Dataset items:

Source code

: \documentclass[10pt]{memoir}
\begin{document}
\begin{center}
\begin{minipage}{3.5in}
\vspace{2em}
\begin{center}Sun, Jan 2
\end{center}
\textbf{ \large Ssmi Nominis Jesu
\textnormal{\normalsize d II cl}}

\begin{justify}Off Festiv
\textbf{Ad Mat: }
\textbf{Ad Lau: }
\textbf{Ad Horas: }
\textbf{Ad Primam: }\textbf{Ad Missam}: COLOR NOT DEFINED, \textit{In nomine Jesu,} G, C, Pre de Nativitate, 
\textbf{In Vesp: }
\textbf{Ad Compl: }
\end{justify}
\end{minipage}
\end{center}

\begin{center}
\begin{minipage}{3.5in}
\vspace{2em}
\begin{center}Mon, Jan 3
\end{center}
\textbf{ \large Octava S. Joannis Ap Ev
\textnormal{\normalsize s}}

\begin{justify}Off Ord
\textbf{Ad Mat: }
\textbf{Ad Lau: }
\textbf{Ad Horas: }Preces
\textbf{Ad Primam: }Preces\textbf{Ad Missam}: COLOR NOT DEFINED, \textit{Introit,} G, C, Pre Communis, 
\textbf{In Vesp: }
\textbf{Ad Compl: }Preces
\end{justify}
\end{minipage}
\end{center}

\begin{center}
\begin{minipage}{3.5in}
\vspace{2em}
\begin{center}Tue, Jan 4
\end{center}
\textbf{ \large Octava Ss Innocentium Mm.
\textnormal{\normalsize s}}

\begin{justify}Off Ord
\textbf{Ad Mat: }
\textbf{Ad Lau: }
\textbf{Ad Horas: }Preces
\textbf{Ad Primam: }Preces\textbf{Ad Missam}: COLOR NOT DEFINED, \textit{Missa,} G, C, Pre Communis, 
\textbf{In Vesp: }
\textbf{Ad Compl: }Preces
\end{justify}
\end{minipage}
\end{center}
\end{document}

### THE PROBLEM
The entries need to be set down again in full, with no word changed.

### WRITTEN SOLUTION
Source code

: \documentclass[10pt]{memoir}
\begin{document}
\begin{center}
\begin{minipage}{3.5in}
\vspace{2em}
\begin{center}Sun, Jan 2
\end{center}
\textbf{ \large Ssmi Nominis Jesu
\textnormal{\normalsize d II cl}}

\begin{justify}Off Festiv
\textbf{Ad Mat: }
\textbf{Ad Lau: }
\textbf{Ad Horas: }
\textbf{Ad Primam: }\textbf{Ad Missam}: COLOR NOT DEFINED, \textit{In nomine Jesu,} G, C, Pre de Nativitate, 
\textbf{In Vesp: }
\textbf{Ad Compl: }
\end{justify}
\end{minipage}
\end{center}

\begin{center}
\begin{minipage}{3.5in}
\vspace{2em}
\begin{center}Mon, Jan 3
\end{center}
\textbf{ \large Octava S. Joannis Ap Ev
\textnormal{\normalsize s}}

\begin{justify}Off Ord
\textbf{Ad Mat: }
\textbf{Ad Lau: }
\textbf{Ad Horas: }Preces
\textbf{Ad Primam: }Preces\textbf{Ad Missam}: COLOR NOT DEFINED, \textit{Introit,} G, C, Pre Communis, 
\textbf{In Vesp: }
\textbf{Ad Compl: }Preces
\end{justify}
\end{minipage}
\end{center}

\begin{center}
\begin{minipage}{3.5in}
\vspace{2em}
\begin{center}Tue, Jan 4
\end{center}
\textbf{ \large Octava Ss Innocentium Mm.
\textnormal{\normalsize s}}

\begin{justify}Off Ord
\textbf{Ad Mat: }
\textbf{Ad Lau: }
\textbf{Ad Horas: }Preces
\textbf{Ad Primam: }Preces\textbf{Ad Missam}: COLOR NOT DEFINED, \textit{Missa,} G, C, Pre Communis, 
\textbf{In Vesp: }
\textbf{Ad Compl: }Preces
\end{justify}
\end{minipage}
\end{center}
\end{document}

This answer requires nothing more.